Task material:

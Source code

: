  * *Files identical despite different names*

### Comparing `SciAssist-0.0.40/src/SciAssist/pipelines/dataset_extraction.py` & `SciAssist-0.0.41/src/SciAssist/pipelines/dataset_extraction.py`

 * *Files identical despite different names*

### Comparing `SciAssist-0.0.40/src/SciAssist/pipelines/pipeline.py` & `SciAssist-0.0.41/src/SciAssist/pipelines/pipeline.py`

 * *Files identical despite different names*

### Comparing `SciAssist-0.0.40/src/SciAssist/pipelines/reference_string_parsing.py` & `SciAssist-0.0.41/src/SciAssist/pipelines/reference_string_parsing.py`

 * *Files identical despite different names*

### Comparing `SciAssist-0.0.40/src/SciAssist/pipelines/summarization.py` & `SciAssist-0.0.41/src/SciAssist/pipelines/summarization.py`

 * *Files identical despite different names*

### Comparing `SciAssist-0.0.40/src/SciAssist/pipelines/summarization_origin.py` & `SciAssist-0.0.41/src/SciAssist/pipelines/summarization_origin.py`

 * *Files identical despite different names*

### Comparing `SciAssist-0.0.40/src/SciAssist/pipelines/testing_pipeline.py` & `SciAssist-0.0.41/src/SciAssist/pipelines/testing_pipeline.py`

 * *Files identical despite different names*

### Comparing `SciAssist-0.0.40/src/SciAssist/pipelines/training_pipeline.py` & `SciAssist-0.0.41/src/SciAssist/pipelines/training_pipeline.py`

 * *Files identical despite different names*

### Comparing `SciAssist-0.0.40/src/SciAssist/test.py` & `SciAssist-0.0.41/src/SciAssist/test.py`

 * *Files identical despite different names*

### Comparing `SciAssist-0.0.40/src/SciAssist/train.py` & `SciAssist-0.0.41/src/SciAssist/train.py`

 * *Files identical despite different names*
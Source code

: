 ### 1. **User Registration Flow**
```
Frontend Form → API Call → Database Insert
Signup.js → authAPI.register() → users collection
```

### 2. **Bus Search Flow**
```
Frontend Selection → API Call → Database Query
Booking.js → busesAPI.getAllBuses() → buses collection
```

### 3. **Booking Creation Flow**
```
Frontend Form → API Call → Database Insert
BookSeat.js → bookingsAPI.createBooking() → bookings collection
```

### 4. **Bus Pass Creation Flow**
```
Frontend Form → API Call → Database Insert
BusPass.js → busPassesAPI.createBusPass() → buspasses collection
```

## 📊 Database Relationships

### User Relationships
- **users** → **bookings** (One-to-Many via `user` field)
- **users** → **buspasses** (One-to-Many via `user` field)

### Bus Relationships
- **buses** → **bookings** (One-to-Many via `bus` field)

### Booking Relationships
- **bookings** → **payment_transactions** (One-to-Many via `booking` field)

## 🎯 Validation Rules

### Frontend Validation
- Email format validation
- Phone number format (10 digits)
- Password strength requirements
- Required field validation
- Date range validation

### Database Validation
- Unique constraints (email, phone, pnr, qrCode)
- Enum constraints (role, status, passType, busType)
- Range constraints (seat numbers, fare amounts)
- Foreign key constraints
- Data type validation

The task: Every record shown above should appear again in your answer, unchanged.

Your response:
Source code

:  * *Files identical despite different names*

### Comparing `SciAssist-0.0.40/src/SciAssist/pipelines/dataset_extraction.py` & `SciAssist-0.0.41/src/SciAssist/pipelines/dataset_extraction.py`

 * *Files identical despite different names*

### Comparing `SciAssist-0.0.40/src/SciAssist/pipelines/pipeline.py` & `SciAssist-0.0.41/src/SciAssist/pipelines/pipeline.py`

 * *Files identical despite different names*

### Comparing `SciAssist-0.0.40/src/SciAssist/pipelines/reference_string_parsing.py` & `SciAssist-0.0.41/src/SciAssist/pipelines/reference_string_parsing.py`

 * *Files identical despite different names*

### Comparing `SciAssist-0.0.40/src/SciAssist/pipelines/summarization.py` & `SciAssist-0.0.41/src/SciAssist/pipelines/summarization.py`

 * *Files identical despite different names*

### Comparing `SciAssist-0.0.40/src/SciAssist/pipelines/summarization_origin.py` & `SciAssist-0.0.41/src/SciAssist/pipelines/summarization_origin.py`

 * *Files identical despite different names*

### Comparing `SciAssist-0.0.40/src/SciAssist/pipelines/testing_pipeline.py` & `SciAssist-0.0.41/src/SciAssist/pipelines/testing_pipeline.py`

 * *Files identical despite different names*

### Comparing `SciAssist-0.0.40/src/SciAssist/pipelines/training_pipeline.py` & `SciAssist-0.0.41/src/SciAssist/pipelines/training_pipeline.py`

 * *Files identical despite different names*

### Comparing `SciAssist-0.0.40/src/SciAssist/test.py` & `SciAssist-0.0.41/src/SciAssist/test.py`

 * *Files identical despite different names*

### Comparing `SciAssist-0.0.40/src/SciAssist/train.py` & `SciAssist-0.0.41/src/SciAssist/train.py`

 * *Files identical despite different names*
Source code

: ### 1. **User Registration Flow**
```
Frontend Form → API Call → Database Insert
Signup.js → authAPI.register() → users collection
```

### 2. **Bus Search Flow**
```
Frontend Selection → API Call → Database Query
Booking.js → busesAPI.getAllBuses() → buses collection
```

### 3. **Booking Creation Flow**
```
Frontend Form → API Call → Database Insert
BookSeat.js → bookingsAPI.createBooking() → bookings collection
```

### 4. **Bus Pass Creation Flow**
```
Frontend Form → API Call → Database Insert
BusPass.js → busPassesAPI.createBusPass() → buspasses collection
```

## 📊 Database Relationships

### User Relationships
- **users** → **bookings** (One-to-Many via `user` field)
- **users** → **buspasses** (One-to-Many via `user` field)

### Bus Relationships
- **buses** → **bookings** (One-to-Many via `bus` field)

### Booking Relationships
- **bookings** → **payment_transactions** (One-to-Many via `booking` field)

## 🎯 Validation Rules

### Frontend Validation
- Email format validation
- Phone number format (10 digits)
- Password strength requirements
- Required field validation
- Date range validation

### Database Validation
- Unique constraints (email, phone, pnr, qrCode)
- Enum constraints (role, status, passType, busType)
- Range constraints (seat numbers, fare amounts)
- Foreign key constraints
- Data type validation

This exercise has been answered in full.